All that is wanted is a word-for-word copy of the line with "verbali esterni, essendo" and every line after it in the data below.

----- Data supplied -----

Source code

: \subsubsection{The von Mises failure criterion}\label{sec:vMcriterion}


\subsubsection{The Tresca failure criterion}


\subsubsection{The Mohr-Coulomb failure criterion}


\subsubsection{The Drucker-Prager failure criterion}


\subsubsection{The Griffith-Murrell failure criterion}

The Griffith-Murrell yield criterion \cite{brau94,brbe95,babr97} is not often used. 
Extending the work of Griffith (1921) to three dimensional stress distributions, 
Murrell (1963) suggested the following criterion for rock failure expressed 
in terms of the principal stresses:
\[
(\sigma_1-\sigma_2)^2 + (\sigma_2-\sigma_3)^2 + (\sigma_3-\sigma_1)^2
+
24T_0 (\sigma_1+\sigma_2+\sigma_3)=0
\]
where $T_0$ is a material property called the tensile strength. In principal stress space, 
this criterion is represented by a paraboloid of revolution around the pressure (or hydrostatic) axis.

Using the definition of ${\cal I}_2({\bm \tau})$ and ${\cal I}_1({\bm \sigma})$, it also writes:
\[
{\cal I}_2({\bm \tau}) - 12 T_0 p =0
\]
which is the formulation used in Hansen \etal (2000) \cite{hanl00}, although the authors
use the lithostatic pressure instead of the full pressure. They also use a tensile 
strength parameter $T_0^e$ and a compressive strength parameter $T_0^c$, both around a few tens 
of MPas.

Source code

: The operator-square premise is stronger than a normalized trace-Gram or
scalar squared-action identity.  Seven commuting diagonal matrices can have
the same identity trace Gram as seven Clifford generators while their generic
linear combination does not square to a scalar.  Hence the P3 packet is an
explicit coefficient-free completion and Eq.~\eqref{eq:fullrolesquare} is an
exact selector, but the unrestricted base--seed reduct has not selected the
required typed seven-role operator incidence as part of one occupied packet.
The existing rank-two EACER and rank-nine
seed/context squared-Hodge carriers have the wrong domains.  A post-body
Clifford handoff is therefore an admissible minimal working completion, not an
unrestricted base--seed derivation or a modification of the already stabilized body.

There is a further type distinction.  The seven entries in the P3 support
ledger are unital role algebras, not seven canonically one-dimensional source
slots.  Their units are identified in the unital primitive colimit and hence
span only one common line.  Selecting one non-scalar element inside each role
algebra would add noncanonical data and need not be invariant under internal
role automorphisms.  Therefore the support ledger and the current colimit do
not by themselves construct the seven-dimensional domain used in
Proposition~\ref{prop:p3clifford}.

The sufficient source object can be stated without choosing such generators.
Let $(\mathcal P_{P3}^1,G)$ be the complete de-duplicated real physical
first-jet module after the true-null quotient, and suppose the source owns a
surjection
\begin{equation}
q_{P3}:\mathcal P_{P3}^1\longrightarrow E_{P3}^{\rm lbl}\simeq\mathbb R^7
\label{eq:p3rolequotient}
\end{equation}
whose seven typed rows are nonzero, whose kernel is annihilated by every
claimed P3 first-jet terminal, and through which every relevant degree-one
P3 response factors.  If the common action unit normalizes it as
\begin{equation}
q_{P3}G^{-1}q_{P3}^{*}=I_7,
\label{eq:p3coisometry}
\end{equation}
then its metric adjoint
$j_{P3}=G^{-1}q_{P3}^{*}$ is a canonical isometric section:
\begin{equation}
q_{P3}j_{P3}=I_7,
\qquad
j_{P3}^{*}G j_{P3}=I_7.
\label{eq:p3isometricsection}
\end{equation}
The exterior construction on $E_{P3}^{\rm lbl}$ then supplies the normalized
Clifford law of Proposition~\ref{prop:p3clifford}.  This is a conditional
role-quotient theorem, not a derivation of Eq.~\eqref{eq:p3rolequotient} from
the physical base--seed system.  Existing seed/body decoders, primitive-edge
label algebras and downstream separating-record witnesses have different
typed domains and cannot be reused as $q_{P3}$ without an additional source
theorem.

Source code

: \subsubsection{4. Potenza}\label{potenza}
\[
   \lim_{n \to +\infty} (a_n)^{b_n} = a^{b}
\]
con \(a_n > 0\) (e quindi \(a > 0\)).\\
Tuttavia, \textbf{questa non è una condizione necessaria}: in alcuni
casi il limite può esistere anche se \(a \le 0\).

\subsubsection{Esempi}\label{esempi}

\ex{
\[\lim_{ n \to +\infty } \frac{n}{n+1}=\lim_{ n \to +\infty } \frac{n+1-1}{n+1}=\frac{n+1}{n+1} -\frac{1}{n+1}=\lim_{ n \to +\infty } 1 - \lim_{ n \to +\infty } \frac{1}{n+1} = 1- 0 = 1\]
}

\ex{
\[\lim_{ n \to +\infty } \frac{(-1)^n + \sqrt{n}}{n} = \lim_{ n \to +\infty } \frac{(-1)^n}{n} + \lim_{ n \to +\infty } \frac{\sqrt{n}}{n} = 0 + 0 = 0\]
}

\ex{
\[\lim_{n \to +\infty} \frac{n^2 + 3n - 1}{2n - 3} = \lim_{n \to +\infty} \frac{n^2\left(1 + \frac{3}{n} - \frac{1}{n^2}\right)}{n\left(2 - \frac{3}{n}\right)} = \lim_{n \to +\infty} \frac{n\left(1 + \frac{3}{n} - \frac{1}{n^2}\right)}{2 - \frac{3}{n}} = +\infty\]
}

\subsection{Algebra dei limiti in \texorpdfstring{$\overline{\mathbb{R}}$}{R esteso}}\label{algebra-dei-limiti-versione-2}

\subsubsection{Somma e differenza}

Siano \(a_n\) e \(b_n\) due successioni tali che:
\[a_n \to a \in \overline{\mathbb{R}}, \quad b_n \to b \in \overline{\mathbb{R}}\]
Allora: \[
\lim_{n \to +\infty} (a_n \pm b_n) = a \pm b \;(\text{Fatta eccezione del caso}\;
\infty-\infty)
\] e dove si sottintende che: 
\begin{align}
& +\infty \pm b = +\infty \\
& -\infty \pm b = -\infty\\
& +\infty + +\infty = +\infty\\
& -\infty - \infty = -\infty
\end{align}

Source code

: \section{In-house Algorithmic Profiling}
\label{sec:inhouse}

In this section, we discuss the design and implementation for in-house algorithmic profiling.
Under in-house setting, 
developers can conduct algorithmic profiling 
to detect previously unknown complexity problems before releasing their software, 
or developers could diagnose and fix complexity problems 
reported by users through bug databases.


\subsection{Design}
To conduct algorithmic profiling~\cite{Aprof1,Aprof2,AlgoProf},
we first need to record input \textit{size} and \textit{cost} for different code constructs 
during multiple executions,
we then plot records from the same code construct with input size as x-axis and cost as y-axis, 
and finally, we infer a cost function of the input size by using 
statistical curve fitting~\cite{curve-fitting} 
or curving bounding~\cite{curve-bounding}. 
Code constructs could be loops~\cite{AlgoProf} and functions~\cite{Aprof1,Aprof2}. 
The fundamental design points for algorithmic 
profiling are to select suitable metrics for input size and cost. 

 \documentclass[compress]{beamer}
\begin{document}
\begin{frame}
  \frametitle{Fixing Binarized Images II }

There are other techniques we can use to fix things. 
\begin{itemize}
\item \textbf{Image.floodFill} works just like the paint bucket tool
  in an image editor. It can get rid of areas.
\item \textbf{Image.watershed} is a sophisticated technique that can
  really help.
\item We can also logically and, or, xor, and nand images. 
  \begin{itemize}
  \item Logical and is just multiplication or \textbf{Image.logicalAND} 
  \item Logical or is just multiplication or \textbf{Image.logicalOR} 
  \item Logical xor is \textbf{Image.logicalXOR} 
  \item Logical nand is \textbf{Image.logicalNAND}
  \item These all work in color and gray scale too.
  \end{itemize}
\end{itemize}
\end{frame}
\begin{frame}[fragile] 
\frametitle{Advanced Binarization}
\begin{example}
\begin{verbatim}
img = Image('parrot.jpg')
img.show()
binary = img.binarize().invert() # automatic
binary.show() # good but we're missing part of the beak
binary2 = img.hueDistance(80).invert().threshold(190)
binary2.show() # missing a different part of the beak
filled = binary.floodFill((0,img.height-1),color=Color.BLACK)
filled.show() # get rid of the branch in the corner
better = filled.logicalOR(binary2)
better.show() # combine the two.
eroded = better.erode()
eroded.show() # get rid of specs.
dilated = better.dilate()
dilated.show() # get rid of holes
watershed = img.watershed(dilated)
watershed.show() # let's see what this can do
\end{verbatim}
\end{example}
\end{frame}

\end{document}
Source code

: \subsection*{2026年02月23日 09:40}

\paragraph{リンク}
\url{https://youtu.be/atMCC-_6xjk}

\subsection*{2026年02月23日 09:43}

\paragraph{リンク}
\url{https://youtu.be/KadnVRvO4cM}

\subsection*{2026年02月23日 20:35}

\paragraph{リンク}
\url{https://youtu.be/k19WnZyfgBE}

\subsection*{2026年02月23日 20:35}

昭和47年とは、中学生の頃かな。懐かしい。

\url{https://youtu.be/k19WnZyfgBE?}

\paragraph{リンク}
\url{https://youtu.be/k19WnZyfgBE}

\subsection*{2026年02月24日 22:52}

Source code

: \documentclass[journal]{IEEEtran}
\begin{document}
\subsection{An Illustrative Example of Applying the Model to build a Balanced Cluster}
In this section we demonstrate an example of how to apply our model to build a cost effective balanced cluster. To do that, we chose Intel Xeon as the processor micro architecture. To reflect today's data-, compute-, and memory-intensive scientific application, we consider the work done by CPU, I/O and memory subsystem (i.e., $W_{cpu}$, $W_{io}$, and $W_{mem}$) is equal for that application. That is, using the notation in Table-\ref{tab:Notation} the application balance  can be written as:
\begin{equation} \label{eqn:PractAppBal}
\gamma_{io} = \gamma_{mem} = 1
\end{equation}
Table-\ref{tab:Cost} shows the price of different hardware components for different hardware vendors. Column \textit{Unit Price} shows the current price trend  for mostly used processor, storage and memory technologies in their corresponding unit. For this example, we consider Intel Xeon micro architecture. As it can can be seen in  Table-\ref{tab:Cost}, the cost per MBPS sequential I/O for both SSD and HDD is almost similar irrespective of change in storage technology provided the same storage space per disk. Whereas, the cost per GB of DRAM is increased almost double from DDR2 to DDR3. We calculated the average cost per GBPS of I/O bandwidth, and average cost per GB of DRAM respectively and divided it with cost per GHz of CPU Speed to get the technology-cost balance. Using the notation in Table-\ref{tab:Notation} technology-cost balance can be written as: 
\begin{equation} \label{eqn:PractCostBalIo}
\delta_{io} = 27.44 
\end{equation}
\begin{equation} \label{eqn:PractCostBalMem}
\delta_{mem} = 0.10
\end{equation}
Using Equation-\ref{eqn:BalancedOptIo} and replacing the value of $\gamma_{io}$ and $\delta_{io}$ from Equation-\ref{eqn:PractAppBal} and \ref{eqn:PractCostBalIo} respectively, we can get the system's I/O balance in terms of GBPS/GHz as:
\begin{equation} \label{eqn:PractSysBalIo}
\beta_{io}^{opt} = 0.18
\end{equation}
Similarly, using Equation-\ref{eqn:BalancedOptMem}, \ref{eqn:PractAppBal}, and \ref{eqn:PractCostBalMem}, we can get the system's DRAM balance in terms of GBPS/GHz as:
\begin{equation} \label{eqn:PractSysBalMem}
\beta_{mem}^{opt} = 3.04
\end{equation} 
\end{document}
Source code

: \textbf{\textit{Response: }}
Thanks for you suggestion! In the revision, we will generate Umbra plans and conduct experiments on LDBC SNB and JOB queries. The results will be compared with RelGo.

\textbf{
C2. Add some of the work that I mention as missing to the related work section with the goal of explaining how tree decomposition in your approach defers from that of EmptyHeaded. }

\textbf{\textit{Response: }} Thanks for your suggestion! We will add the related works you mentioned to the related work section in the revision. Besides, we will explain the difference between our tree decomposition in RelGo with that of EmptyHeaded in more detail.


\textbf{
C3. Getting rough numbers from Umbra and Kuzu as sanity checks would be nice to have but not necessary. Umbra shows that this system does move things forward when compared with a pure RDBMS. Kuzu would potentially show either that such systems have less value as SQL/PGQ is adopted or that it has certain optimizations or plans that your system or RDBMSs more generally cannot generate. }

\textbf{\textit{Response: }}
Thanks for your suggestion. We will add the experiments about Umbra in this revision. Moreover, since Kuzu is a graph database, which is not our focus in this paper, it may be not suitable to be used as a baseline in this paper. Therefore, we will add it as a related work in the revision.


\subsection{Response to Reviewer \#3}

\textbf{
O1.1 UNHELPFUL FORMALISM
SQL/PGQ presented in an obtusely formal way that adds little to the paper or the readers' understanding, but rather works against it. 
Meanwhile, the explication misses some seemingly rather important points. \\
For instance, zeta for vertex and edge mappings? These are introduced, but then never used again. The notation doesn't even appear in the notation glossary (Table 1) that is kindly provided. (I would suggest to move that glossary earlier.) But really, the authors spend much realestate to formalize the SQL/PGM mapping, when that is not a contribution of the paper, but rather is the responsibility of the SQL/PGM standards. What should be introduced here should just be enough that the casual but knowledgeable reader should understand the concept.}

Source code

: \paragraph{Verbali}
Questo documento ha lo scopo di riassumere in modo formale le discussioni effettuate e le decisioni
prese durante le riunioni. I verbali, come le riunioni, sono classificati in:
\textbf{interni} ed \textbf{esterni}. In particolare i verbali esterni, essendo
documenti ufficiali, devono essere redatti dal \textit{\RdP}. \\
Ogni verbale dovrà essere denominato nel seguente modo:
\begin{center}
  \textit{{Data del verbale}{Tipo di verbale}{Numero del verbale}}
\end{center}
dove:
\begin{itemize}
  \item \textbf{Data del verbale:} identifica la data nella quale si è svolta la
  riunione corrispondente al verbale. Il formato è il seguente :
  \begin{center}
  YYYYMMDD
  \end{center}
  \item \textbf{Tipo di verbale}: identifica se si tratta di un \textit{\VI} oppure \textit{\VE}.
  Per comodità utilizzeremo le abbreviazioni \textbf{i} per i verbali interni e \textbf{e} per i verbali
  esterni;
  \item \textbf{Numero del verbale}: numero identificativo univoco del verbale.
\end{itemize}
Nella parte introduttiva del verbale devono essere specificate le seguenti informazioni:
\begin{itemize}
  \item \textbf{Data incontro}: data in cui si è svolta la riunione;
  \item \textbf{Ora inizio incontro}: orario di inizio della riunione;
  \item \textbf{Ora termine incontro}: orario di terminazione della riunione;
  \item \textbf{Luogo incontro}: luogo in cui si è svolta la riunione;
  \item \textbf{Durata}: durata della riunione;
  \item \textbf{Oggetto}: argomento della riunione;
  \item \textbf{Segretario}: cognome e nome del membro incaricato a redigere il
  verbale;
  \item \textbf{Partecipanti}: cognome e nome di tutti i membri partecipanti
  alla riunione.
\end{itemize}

-----

| Result of this exercise |
\textbf{interni} ed \textbf{esterni}. In particolare i verbali esterni, essendo
documenti ufficiali, devono essere redatti dal \textit{\RdP}. \\
Ogni verbale dovrà essere denominato nel seguente modo:
\begin{center}
  \textit{{Data del verbale}{Tipo di verbale}{Numero del verbale}}
\end{center}
dove:
\begin{itemize}
  \item \textbf{Data del verbale:} identifica la data nella quale si è svolta la
  riunione corrispondente al verbale. Il formato è il seguente :
  \begin{center}
  YYYYMMDD
  \end{center}
  \item \textbf{Tipo di verbale}: identifica se si tratta di un \textit{\VI} oppure \textit{\VE}.
  Per comodità utilizzeremo le abbreviazioni \textbf{i} per i verbali interni e \textbf{e} per i verbali
  esterni;
  \item \textbf{Numero del verbale}: numero identificativo univoco del verbale.
\end{itemize}
Nella parte introduttiva del verbale devono essere specificate le seguenti informazioni:
\begin{itemize}
  \item \textbf{Data incontro}: data in cui si è svolta la riunione;
  \item \textbf{Ora inizio incontro}: orario di inizio della riunione;
  \item \textbf{Ora termine incontro}: orario di terminazione della riunione;
  \item \textbf{Luogo incontro}: luogo in cui si è svolta la riunione;
  \item \textbf{Durata}: durata della riunione;
  \item \textbf{Oggetto}: argomento della riunione;
  \item \textbf{Segretario}: cognome e nome del membro incaricato a redigere il
  verbale;
  \item \textbf{Partecipanti}: cognome e nome di tutti i membri partecipanti
  alla riunione.
\end{itemize}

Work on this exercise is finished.